If an attorney can legally be blackballed from being hired by the federal government for writing about worker rights, it is quite likely that few attorneys will write about worker rights. That is significant. It means there will be a lot more content on social media that is sanctioned by the U.S. Chamber of Commerce, which already has an enormous advantage in terms of public relations and social media exposure. Workers, on the other hand, will be denied access to critical information.
Elkins characterized the blog as being about “horrible bosses.”
In reality, it was carried by the American Bar Association and the articles were cited in books and law reviews. Since 2011, bullying has become recognized as a form of violence at work by the Occupational Health and Safety Administration. I like to think my work contributed to that.
My interest in workplace bullying stemmed from a series of three books on domestic violence I edited in the 1990s for a scholarly press. I noticed that workplace bullies use many of the same tactics used by abusers against partners in cases of spousal abuse. The blog was a pro bono (free) effort to help workers and employers avoid emotional harassment in the workplace.
Not Too Dumb After-All
Elkins’ worked diligently to hire only recent law school graduates, whom he thought were too dumb to question his management style. He publicly advertised the job vacancies in only two places - a law school and an office of outgoing Peace Corps volunteers. Both have average populations well under the age of 40.
The earlier 9th Circuit panel said it was “common sense” that publicly advertising vacancies at two institutions with mostly younger people would have a disparate impact on older people.
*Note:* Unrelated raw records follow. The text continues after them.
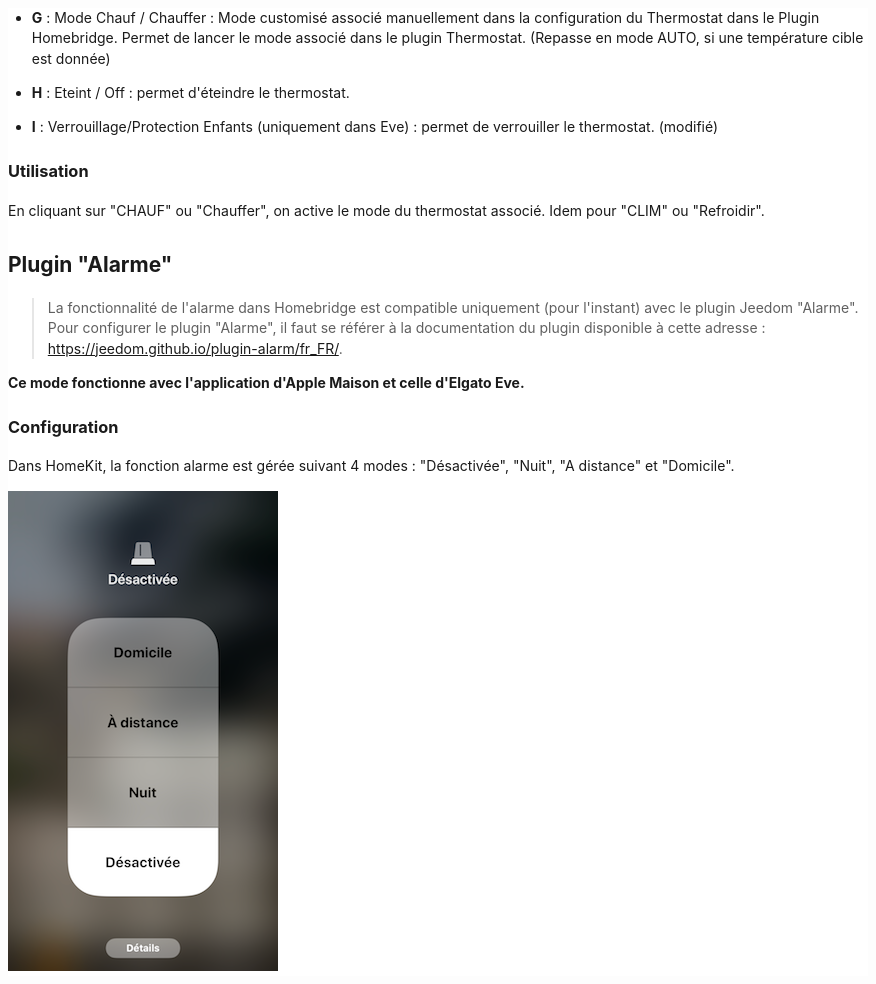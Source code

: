 * **G** : Mode Chauf / Chauffer : Mode customisé associé manuellement dans la configuration du Thermostat dans le Plugin Homebridge. Permet de lancer le mode associé dans le plugin Thermostat. (Repasse en mode AUTO, si une température cible est donnée)

* **H** : Eteint / Off : permet d'éteindre le thermostat.
* **I** : Verrouillage/Protection Enfants (uniquement dans Eve) : permet de verrouiller le thermostat. (modifié)

### Utilisation #

En cliquant sur "CHAUF" ou "Chauffer", on active le mode du thermostat associé. Idem pour "CLIM" ou "Refroidir".

Plugin "Alarme"
---------------

>La fonctionnalité de l'alarme dans Homebridge est compatible uniquement (pour l'instant) avec le plugin Jeedom "Alarme". Pour configurer le plugin "Alarme", il faut se référer à la documentation du plugin disponible à cette adresse : https://jeedom.github.io/plugin-alarm/fr_FR/.

**Ce mode fonctionne avec l'application d'Apple Maison et celle d'Elgato Eve.**

### Configuration #

Dans HomeKit, la fonction alarme est gérée suivant 4 modes : "Désactivée", "Nuit", "A distance" et "Domicile".

![alarme](../images/alarme.png)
However, the Pasadena panel dismissed that claim after adopting false facts and disregarding legal precedent.
Elkins was hoping young workers would be too dumb to complain about his management style. But his strategy failed. Two of Elkins’s five hires subsequently filed complaints accusing him of race and sex discrimination, respectively.
But despite my complaint and the other other complaints, Elkins has enjoyed the past 13 years as a highly paid Hearing Office Director at an SSA office in Albuquerque, NM. And for the SSA, it’s been business as usual for 13 years.